People will pay more for an iPhone, or any product, if it is owned by someone the consumer has 'positive' envy of, such as a friend or celebrity they like, according to a new study in the Journal of Consumer Research.

But it works the other way also; those with 'malicious' envy or contempt of someone who has a product would instead buy, for example, a BlackBerry instead of an iPhone.  The researchers say their discoveries about the motivations that result from different kinds of envy could be key to understanding marketing in the future.

"Note that two types of envy exist: benign and malicious envy," say authors Niels van de Ven, Marcel Zeelenberg, and Rik Pieters of Tilburg University. "Benign envy exists if the advantage of the other person is deserved, and motivates people to attain a coveted good or position for themselves. This more motivating type of envy makes people pay an envy premium for the products that elicited their envy."

On the other hand, malicious envy occurs if the other person is thought to be undeserving; it evokes a desire to "pull down" the other person.

In a series of experiments, the authors compared benign envy with its malicious cousin and found that only benignly envious people were willing to pay more for products that they coveted. 

In the experiments (not just iPhones but also things like
potential internships), the participants were asked to imagine feeling jealousy and admiration for the fellow student (Benign Envy condition), to imagine feeling jealous and begrudging (the Malicious Envy condition), or just to imagine that they really liked the product (Control condition).

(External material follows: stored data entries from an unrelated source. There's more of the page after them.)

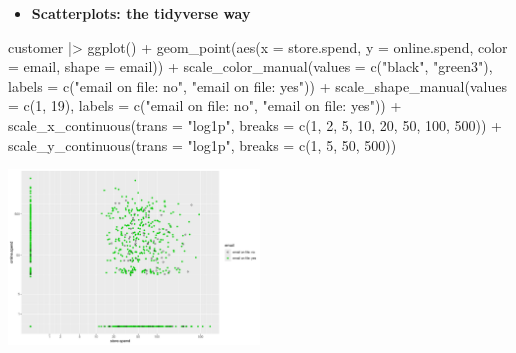 \documentclass[
  ignorenonframetext,
]{beamer}
\newenvironment{Shaded}{\begin{snugshade}}{\end{snugshade}}
\newcommand{\AttributeTok}[1]{\textcolor[rgb]{0.40,0.45,0.13}{#1}}
\newcommand{\DecValTok}[1]{\textcolor[rgb]{0.68,0.00,0.00}{#1}}
\newcommand{\FunctionTok}[1]{\textcolor[rgb]{0.28,0.35,0.67}{#1}}
\newcommand{\NormalTok}[1]{\textcolor[rgb]{0.00,0.23,0.31}{#1}}
\newcommand{\SpecialCharTok}[1]{\textcolor[rgb]{0.37,0.37,0.37}{#1}}
\newcommand{\StringTok}[1]{\textcolor[rgb]{0.13,0.47,0.30}{#1}}
\providecommand{\tightlist}{%
  \setlength{\itemsep}{0pt}\setlength{\parskip}{0pt}}\usepackage{longtable,booktabs,array}
\begin{document}
\begin{frame}[fragile]{}
\label{section-15}
\begin{itemize}
\tightlist
\item
  \textbf{Scatterplots: the tidyverse way}
\end{itemize}

\tiny

\begin{Shaded}
\begin{Highlighting}[]
\NormalTok{customer }\SpecialCharTok{|\textgreater{}} \FunctionTok{ggplot}\NormalTok{() }\SpecialCharTok{+}
  \FunctionTok{geom\_point}\NormalTok{(}\FunctionTok{aes}\NormalTok{(}\AttributeTok{x =}\NormalTok{ store.spend, }\AttributeTok{y =}\NormalTok{ online.spend, }\AttributeTok{color =}\NormalTok{ email, }\AttributeTok{shape =}\NormalTok{ email)) }\SpecialCharTok{+}
  \FunctionTok{scale\_color\_manual}\NormalTok{(}\AttributeTok{values =} \FunctionTok{c}\NormalTok{(}\StringTok{"black"}\NormalTok{, }\StringTok{"green3"}\NormalTok{), }\AttributeTok{labels =} \FunctionTok{c}\NormalTok{(}\StringTok{"email on file: no"}\NormalTok{, }\StringTok{"email on file: yes"}\NormalTok{)) }\SpecialCharTok{+}
  \FunctionTok{scale\_shape\_manual}\NormalTok{(}\AttributeTok{values =} \FunctionTok{c}\NormalTok{(}\DecValTok{1}\NormalTok{, }\DecValTok{19}\NormalTok{), }\AttributeTok{labels =} \FunctionTok{c}\NormalTok{(}\StringTok{"email on file: no"}\NormalTok{, }\StringTok{"email on file: yes"}\NormalTok{)) }\SpecialCharTok{+}
  \FunctionTok{scale\_x\_continuous}\NormalTok{(}\AttributeTok{trans =} \StringTok{"log1p"}\NormalTok{, }\AttributeTok{breaks =} \FunctionTok{c}\NormalTok{(}\DecValTok{1}\NormalTok{, }\DecValTok{2}\NormalTok{, }\DecValTok{5}\NormalTok{, }\DecValTok{10}\NormalTok{, }\DecValTok{20}\NormalTok{, }\DecValTok{50}\NormalTok{, }\DecValTok{100}\NormalTok{, }\DecValTok{500}\NormalTok{)) }\SpecialCharTok{+} 
  \FunctionTok{scale\_y\_continuous}\NormalTok{(}\AttributeTok{trans =} \StringTok{"log1p"}\NormalTok{, }\AttributeTok{breaks =} \FunctionTok{c}\NormalTok{(}\DecValTok{1}\NormalTok{, }\DecValTok{5}\NormalTok{, }\DecValTok{50}\NormalTok{, }\DecValTok{500}\NormalTok{))}
\end{Highlighting}
\end{Shaded}

\begin{center}
\includegraphics[width=0.5\textwidth,height=\textheight]{004_relationships_between_continuous_variables_files/figure-beamer/unnamed-chunk-13-1.pdf}
\end{center}
\end{frame}
\end{document}
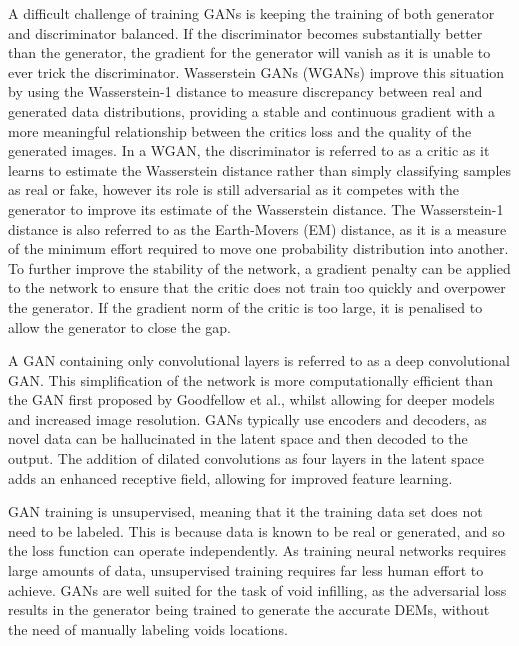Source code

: \documentclass[twocolumn]{article}
\begin{document}
A difficult challenge of training GANs is keeping the training of both generator and discriminator balanced.
If the discriminator becomes substantially better than the generator, the gradient for the generator will vanish as it is unable to ever trick the discriminator.
Wasserstein GANs\autocite{arjovskyWassersteinGenerativeAdversarial2017} (WGANs) improve this situation by using the Wasserstein-1 distance to measure discrepancy between real and generated data distributions, providing a stable and continuous gradient with a more meaningful relationship between the critics loss and the quality of the generated images.
In a WGAN, the discriminator is referred to as a critic as it learns to estimate the Wasserstein distance rather than simply classifying samples as real or fake, however its role is still adversarial as it competes with the generator to improve its estimate of the Wasserstein distance.
The Wasserstein-1 distance is also referred to as the Earth-Movers (EM) distance, as it is a measure of the minimum effort required to move one probability distribution into another.
To further improve the stability of the network, a gradient penalty can be applied to the network to ensure that the critic does not train too quickly and overpower the generator\autocite{gulrajaniImprovedTrainingWasserstein2017}.
If the gradient norm of the critic is too large, it is penalised to allow the generator to close the gap.

A GAN containing only convolutional layers is referred to as a deep convolutional GAN\autocite{radfordUnsupervisedRepresentationLearning2016}.
This simplification of the network is more computationally efficient than the GAN first proposed by Goodfellow et al.\autocite{goodfellowGenerativeAdversarialNetworks2020}, whilst allowing for deeper models and increased image resolution.
GANs typically use encoders and decoders, as novel data can be hallucinated in the latent space and then decoded to the output.
The addition of dilated convolutions\autocite{yuMultiScaleContextAggregation2016} as four layers in the latent space adds an enhanced receptive field, allowing for improved feature learning.

GAN training is unsupervised, meaning that it the training data set does not need to be labeled.
This is because data is known to be real or generated, and so the loss function can operate independently.
As training neural networks requires large amounts of data, unsupervised training requires far less human effort to achieve.
GANs are well suited for the task of void infilling, as the adversarial loss results in the generator being trained to generate the accurate DEMs, without the need of manually labeling voids locations.
\end{document}
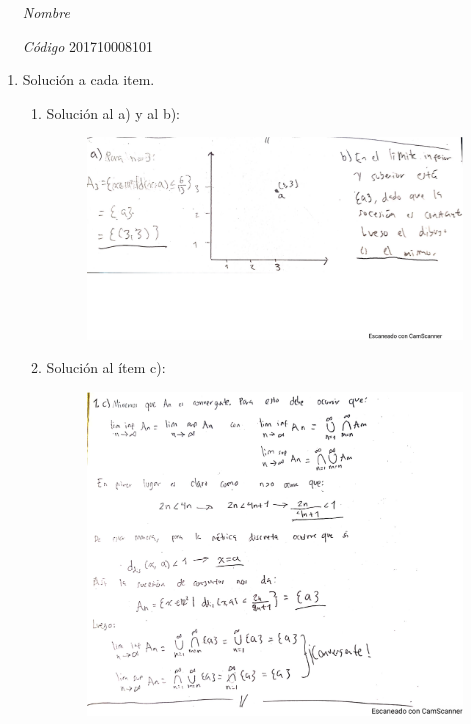 \documentclass[fleqn]{article}
\begin{document}
 \vspace{0.3cm}
   \begin{itemize}[leftmargin=6.25cm, labelsep=0.5cm]

     \item[\textit{Nombre}]  %
     \item[\textit{Código}] 201710008101 %

   \end{itemize}
\vspace{0.3cm}

\begin{enumerate}
  \item Solución a cada item.
    \begin{enumerate}
      \item Solución al a) y al b):
      \begin{figure}[H]
        \centering
        \includegraphics[scale=.4]{figs/1ab}
      \end{figure}
      \item Solución al ítem c):
      \begin{figure}[H]
        \centering
        \includegraphics[scale=.5]{figs/1c}
      \end{figure}
    \end{enumerate}
    \newpage


\end{enumerate}
\end{document}
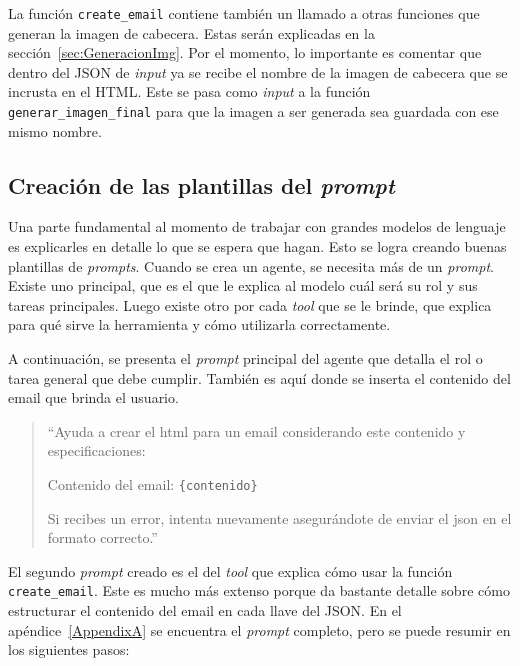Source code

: La función \texttt{create\_email} contiene también un llamado a otras funciones que generan la imagen de cabecera. Estas serán explicadas en la sección~\ref{sec:GeneracionImg}. Por el momento, lo importante es comentar que dentro del JSON de \textit{input} ya se recibe el nombre de la imagen de cabecera que se incrusta en el HTML. Este se pasa como \textit{input} a la función \texttt{generar\_imagen\_final} para que la imagen a ser generada sea guardada con ese mismo nombre.


\subsection{Creación de las plantillas del \textit{prompt}}

Una parte fundamental al momento de trabajar con grandes modelos de lenguaje es explicarles en detalle lo que se espera que hagan. Esto se logra creando buenas plantillas de \textit{prompts}. Cuando se crea un agente, se necesita más de un \textit{prompt}. Existe uno principal, que es el que le explica al modelo cuál será su rol y sus tareas principales. Luego existe otro por cada \textit{tool} que se le brinde, que explica para qué sirve la herramienta y cómo utilizarla correctamente.

A continuación, se presenta el \textit{prompt} principal del agente que detalla el rol o tarea general que debe cumplir. También es aquí donde se inserta el contenido del email que brinda el usuario.

\begin{quote}
``Ayuda a crear el html para un email considerando este contenido y especificaciones:

Contenido del email: \texttt{\{contenido\}}

Si recibes un error, intenta nuevamente asegurándote de enviar el json en el formato correcto.''
\end{quote}

El segundo \textit{prompt} creado es el del \textit{tool} que explica cómo usar la función \\ \texttt{create\_email}. Este es mucho más extenso porque da bastante detalle sobre cómo estructurar el contenido del email en cada llave del JSON. En el apéndice~\ref{AppendixA} se encuentra el \textit{prompt} completo, pero se puede resumir en los siguientes pasos:


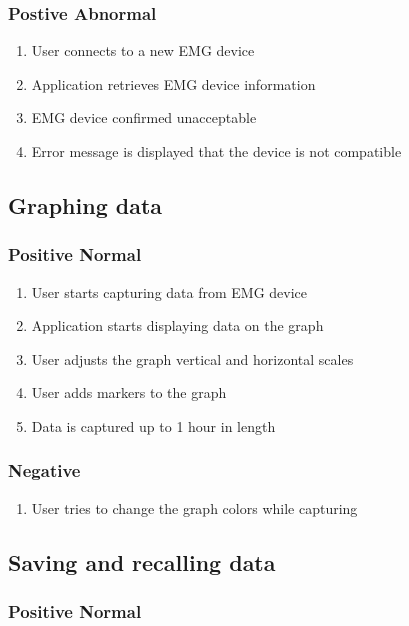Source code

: \documentclass[12pt,a4paper]{article}
\begin{document}
\subsubsection{Postive Abnormal}

\begin{enumerate}
	\item User connects to a new EMG device
	\item Application retrieves EMG device information
	\item EMG device confirmed unacceptable
	\item Error message is displayed that the device is not compatible 
\end{enumerate}

\subsection{Graphing data}

\subsubsection{Positive Normal}

\begin{enumerate}
	\item User starts capturing data from EMG device
	\item Application starts displaying data on the graph
	\item User adjusts the graph vertical and horizontal scales
	\item User adds markers to the graph
	\item Data is captured up to 1 hour in length
\end{enumerate}

\subsubsection{Negative}

\begin{enumerate}
	\item User tries to change the graph colors while capturing
\end{enumerate}

\subsection{Saving and recalling data}

\subsubsection{Positive Normal}
\end{document}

Maliciously envious people were more likely to but related but different products in order to be less like the other person - so malicious envy of a person with a Blackberry made an iPhone purchase more likely and vice-versa.
 
How much more?  "Our studies showed that people who had been made envious of someone who owned an iPhone were willing to pay 80 Euros more on average," the authors write.

However, companies should be cautious to not evoke the more negative form of envy that drives people away from products. "Advertisers should make sure that the celebrities they want to use in their ads actually deserve their status," the authors write. "If they do not, these celebrities might actually trigger malicious envy and the sales of products from a competitor could even go up."


So Stephen Hawking endorsing a phone might work at Science 2.0 but Kim Kardashian would likely not.  Good to know.